### DIRECTIONS FOR THIS TASK:
Below are some records. How many of their lines contain the string "development"? Give the number only.

Stored data entries
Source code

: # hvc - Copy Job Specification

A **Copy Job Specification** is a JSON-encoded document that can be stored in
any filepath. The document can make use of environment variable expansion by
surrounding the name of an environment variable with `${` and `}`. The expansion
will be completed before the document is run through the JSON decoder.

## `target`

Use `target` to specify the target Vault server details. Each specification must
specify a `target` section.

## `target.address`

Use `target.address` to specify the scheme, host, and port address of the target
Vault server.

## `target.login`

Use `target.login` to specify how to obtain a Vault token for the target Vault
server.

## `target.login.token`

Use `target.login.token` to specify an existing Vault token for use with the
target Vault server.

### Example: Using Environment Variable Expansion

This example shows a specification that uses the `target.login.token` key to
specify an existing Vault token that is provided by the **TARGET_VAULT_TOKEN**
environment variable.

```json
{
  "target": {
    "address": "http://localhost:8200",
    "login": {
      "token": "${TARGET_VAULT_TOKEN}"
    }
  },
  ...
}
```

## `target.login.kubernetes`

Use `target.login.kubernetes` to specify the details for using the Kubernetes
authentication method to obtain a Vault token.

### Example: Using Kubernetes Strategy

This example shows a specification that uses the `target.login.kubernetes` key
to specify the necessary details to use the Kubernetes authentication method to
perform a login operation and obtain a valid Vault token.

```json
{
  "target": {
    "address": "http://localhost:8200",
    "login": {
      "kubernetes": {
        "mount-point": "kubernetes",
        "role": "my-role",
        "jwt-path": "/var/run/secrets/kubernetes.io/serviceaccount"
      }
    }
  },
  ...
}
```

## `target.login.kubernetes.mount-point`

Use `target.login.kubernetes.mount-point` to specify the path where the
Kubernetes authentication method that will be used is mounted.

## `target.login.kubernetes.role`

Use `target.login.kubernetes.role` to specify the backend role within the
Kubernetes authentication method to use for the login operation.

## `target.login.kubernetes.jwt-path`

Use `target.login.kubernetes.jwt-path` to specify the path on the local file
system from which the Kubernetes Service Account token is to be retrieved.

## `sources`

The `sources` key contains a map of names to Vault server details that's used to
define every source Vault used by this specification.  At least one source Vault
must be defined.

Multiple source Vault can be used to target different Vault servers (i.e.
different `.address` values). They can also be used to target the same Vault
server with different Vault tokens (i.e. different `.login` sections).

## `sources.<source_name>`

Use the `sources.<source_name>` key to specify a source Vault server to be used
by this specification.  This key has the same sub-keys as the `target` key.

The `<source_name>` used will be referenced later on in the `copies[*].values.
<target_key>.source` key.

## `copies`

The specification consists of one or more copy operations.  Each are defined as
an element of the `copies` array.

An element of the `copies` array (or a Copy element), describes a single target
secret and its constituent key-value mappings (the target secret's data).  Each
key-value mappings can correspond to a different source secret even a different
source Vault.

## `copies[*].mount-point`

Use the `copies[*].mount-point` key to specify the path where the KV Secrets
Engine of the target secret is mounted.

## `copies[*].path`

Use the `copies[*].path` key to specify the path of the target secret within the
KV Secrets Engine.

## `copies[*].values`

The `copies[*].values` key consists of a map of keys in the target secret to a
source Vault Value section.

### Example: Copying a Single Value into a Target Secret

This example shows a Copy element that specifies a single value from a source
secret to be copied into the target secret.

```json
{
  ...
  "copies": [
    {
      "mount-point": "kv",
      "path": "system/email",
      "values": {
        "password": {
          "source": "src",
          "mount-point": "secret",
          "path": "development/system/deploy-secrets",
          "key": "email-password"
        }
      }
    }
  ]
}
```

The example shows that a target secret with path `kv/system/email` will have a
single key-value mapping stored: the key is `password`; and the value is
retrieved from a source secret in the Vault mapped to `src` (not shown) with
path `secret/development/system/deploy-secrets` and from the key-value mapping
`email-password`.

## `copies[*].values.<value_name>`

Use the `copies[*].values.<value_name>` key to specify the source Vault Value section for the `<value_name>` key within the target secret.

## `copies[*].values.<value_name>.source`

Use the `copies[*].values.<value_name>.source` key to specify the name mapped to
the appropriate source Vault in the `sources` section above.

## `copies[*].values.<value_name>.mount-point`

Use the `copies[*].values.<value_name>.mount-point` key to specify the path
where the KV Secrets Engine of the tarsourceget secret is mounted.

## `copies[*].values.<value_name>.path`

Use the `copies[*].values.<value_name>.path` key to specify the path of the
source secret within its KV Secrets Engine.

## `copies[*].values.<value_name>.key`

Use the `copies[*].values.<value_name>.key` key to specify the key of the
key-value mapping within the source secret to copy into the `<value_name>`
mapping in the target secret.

### ANSWER SPACE:
2